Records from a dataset
%%
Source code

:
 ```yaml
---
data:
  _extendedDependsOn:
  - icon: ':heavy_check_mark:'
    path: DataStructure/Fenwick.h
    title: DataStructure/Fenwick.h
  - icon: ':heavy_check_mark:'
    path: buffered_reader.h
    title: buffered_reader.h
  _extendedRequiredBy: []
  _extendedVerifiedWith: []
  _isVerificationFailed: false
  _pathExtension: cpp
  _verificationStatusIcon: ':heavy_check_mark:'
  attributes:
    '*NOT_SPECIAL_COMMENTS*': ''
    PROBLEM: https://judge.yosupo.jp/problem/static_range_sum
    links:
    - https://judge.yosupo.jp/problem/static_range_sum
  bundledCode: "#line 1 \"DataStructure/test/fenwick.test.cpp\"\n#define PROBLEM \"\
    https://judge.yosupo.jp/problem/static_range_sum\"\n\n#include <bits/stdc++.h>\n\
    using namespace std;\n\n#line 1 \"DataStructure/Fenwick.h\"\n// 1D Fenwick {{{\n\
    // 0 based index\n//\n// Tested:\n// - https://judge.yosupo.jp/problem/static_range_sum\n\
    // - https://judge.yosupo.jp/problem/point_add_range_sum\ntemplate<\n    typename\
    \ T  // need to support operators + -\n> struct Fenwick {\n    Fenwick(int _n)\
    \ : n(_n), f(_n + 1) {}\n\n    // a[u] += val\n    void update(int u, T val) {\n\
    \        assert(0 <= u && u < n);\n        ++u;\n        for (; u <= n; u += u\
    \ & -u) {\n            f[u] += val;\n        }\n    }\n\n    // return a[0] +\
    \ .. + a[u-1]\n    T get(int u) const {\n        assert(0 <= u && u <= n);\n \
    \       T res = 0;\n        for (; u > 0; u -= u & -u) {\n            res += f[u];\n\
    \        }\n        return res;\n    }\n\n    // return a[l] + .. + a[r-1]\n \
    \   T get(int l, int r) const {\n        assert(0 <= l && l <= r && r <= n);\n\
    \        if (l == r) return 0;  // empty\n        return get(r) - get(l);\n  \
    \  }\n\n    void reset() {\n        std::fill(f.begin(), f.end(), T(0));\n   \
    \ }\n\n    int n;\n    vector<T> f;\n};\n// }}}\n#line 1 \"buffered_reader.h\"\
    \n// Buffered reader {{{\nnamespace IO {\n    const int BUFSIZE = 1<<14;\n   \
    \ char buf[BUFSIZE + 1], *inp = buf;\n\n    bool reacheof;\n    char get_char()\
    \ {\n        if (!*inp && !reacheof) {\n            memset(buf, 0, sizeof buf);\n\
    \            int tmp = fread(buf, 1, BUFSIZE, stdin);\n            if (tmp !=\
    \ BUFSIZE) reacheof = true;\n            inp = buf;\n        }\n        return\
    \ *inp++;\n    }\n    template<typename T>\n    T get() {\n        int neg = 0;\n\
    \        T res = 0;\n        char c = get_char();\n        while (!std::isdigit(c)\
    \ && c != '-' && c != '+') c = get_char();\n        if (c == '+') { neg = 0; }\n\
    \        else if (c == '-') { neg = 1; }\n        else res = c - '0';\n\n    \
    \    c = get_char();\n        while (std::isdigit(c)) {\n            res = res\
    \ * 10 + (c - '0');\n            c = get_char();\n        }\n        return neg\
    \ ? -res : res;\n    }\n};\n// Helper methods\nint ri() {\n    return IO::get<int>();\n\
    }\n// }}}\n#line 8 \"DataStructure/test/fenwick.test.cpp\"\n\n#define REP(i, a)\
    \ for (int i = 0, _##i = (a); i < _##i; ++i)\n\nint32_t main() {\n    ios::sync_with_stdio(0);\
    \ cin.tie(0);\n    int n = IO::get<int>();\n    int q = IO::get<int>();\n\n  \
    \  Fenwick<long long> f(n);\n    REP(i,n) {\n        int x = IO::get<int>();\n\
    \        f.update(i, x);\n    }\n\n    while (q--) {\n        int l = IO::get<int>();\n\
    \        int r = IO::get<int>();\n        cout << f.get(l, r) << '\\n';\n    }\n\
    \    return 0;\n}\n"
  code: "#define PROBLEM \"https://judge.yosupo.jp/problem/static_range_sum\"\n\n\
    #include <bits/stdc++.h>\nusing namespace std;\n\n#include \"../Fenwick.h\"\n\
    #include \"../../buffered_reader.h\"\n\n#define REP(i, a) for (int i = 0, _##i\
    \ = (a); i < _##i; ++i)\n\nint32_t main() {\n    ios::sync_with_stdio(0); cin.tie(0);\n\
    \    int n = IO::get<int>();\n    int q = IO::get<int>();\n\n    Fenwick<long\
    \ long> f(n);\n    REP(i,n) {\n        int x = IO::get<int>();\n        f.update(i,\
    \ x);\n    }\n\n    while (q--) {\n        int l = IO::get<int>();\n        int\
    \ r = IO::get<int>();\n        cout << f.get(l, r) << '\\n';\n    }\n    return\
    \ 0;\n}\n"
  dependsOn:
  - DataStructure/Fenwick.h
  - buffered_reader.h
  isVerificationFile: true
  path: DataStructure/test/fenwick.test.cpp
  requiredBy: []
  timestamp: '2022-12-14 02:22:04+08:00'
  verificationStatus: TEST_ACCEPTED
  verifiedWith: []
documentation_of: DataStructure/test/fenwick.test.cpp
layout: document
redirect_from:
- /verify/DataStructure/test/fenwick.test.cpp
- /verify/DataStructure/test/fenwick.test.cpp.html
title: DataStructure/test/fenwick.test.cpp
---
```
%%
[EXERCISE DETAILS]: Your answer should consist of each line above in which "stdc" appears.

[WRITTEN RESPONSE]:
    https://judge.yosupo.jp/problem/static_range_sum\"\n\n#include <bits/stdc++.h>\n\
    #include <bits/stdc++.h>\nusing namespace std;\n\n#include \"../Fenwick.h\"\n\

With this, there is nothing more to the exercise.